Welcome back Quaver guest blogger Jeannine Everett – violinist, chamber musician, and all around student of music!

Take it away Jeannine:

 piano

Last week I was preparing for a recital, and things weren’t going well.

The music was not beyond my reach. This did not stop me from becoming a hot mess over the whole prospect of performing it in the not-too-distant future. So I practiced, repeating the piece over and over while continuing to beat myself up with each mistake. I grumbled loudly from my room upstairs. If I only had more time, I groused.

When my head was about to explode, I took a break and went downstairs. My son was lounging on the sofa looking frustratingly calm.

“I heard you, you know,” he said.

Great, now I’ve gone from lousy musician to bad role model. I started to justify my bad attitude and whining, but he stopped me:

“Not that,” he countered, geez Mom implied by his tone. “I heard you playing. You shouldn’t worry so much. You’re very good.”

I sighed. He’s surprisingly sweet sometimes for a teenager. “I need more time to prepare, but I don’t have it.”

“You know, when I have more than one test, sometimes I actually do better on the test I study for the least.” I hoped this wasn’t going to become a justification for less study time. “When I have a lot of time, it’s like I’m over thinking, but not thinking at all at the same time . . .

. . . If I don’t have much time I just have to make it work.”

Schooled by my own son.

I could have all the time in the world, but it wouldn’t do me any good if I was rushing through, hoping to prove I could get it right.

I had to slow down, concentrate and make the time work.

Break up the piece. Find the passages that are tripping me up. Play them one note at a time. Slowly. Listen. Feel where my fingers are placed, their relationship to each other. Don’t worry about the meter. Watch. Remember. If I can’t do that, stop. Take a break. Come back when I’m able to focus again.

He stood up. “Like you always tell me, ‘It’s not the time you have, it’s what you do with it.’” So that’s why his advice made so much sense. It was mine. He’d just co-opted it. And I thought he didn’t listen.

He hugged me. His chin rested on my head. He’d grown again. At least another inch. We both let go in surprise. “Okay. That was really weird.”

It was. The role reversal was disorienting.
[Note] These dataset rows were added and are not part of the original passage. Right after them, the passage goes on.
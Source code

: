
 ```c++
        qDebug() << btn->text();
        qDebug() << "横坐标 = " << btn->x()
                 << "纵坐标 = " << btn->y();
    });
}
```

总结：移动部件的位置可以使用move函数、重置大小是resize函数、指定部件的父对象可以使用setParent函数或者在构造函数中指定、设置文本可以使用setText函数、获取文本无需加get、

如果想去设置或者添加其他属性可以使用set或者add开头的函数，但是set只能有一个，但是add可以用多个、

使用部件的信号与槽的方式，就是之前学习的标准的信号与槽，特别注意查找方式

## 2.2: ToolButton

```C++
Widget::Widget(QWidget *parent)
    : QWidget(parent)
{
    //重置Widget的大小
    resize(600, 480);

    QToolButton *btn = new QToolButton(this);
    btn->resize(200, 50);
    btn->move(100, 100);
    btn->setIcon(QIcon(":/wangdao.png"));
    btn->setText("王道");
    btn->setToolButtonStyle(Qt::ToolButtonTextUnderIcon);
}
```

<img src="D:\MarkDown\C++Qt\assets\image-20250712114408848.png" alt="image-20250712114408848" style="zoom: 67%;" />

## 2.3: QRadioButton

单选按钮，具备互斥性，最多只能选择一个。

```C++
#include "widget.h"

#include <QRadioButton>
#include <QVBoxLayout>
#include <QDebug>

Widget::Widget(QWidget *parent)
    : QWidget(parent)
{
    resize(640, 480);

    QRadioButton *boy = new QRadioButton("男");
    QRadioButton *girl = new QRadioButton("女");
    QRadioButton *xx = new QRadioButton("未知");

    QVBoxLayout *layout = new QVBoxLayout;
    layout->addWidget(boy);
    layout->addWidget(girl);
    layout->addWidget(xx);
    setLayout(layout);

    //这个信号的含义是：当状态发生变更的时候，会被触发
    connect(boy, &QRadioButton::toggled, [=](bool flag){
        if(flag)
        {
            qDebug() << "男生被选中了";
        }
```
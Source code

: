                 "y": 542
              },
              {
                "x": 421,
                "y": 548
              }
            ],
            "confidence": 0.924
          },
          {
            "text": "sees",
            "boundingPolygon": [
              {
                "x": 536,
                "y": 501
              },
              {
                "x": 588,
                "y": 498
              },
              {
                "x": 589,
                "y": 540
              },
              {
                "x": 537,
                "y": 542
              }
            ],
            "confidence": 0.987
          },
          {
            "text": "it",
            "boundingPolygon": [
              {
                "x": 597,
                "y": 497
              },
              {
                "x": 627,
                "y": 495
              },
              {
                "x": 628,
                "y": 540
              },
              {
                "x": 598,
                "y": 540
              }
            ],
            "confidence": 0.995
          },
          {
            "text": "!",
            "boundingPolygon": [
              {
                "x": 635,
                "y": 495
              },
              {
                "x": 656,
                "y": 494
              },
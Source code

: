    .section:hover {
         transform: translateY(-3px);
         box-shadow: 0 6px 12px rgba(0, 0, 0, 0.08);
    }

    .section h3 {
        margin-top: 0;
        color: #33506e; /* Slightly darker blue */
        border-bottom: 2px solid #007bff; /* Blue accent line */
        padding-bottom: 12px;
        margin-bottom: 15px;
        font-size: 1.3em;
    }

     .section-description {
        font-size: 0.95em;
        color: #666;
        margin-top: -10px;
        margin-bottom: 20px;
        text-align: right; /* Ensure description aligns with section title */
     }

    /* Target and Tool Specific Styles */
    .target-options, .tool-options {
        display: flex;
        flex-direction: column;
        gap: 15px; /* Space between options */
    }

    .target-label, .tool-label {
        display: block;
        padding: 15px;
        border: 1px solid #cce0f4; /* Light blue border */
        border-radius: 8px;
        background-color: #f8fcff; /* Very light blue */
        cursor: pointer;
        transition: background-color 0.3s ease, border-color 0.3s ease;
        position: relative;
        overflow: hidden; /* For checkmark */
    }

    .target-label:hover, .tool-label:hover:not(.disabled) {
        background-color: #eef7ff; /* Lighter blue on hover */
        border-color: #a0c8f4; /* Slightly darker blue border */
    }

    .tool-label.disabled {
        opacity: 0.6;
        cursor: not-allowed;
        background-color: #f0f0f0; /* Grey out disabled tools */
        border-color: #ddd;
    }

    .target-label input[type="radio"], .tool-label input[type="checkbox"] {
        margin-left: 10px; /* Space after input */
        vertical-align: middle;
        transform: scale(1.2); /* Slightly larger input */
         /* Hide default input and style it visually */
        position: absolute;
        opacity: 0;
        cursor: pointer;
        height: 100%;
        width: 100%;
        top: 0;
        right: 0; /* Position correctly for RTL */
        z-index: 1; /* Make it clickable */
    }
He was the one putting ice on my boo-boo. “That’s not bad advice, you know.”

“Anytime. I’m full of it,” he replied.

“That much, I know.”

He gave me the look and I ruffled his hair. I could still see the boy in his face. Order in the universe was restored. Sort of. His room is still a disaster. We can only handle so much change at once.

Can you think of a lesson your students taught you?
How do you “make it work” with the time and resources you have at your disposal?